- _Collected data_:

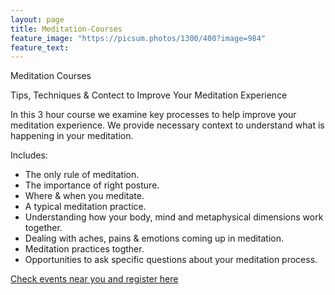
 ```yaml
---
layout: page
title: Meditation-Courses
feature_image: "https://picsum.photos/1300/400?image=984"
feature_text: 
---
```


Meditation Courses 

Tips, Techniques & Contect to Improve Your Meditation Experience

In this 3 hour course we examine key processes to help improve your meditation experience. We provide necessary context to understand what is happening in your meditation.

Includes: 
* The only rule of meditation.
* The importance of right posture.
* Where & when you meditate.
* A typical meditation practice.
* Understanding how your body, mind and metaphysical dimensions work together.
* Dealing with aches, pains & emotions coming up in meditation.
* Meditation practices togther.
* Opportunities to ask specific questions about your meditation process.

[Check events near you and register here](https://petertwigg.com/events.md)
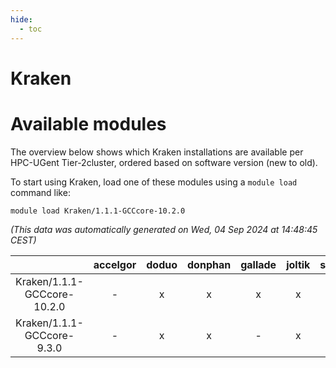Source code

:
 ```yaml
---
hide:
  - toc
---
```


Kraken
======

# Available modules


The overview below shows which Kraken installations are available per HPC-UGent Tier-2cluster, ordered based on software version (new to old).

To start using Kraken, load one of these modules using a `module load` command like:

```shell
module load Kraken/1.1.1-GCCcore-10.2.0
```

*(This data was automatically generated on Wed, 04 Sep 2024 at 14:48:45 CEST)*  

| |accelgor|doduo|donphan|gallade|joltik|shinx|skitty|
| :---: | :---: | :---: | :---: | :---: | :---: | :---: | :---: |
|Kraken/1.1.1-GCCcore-10.2.0|-|x|x|x|x|-|x|
|Kraken/1.1.1-GCCcore-9.3.0|-|x|x|-|x|-|x|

- _Prompt_: In the records above, find every line that contains the word "GCCcore" and copy it.

- _Exercise solution_:
module load Kraken/1.1.1-GCCcore-10.2.0
|Kraken/1.1.1-GCCcore-10.2.0|-|x|x|x|x|-|x|
|Kraken/1.1.1-GCCcore-9.3.0|-|x|x|-|x|-|x|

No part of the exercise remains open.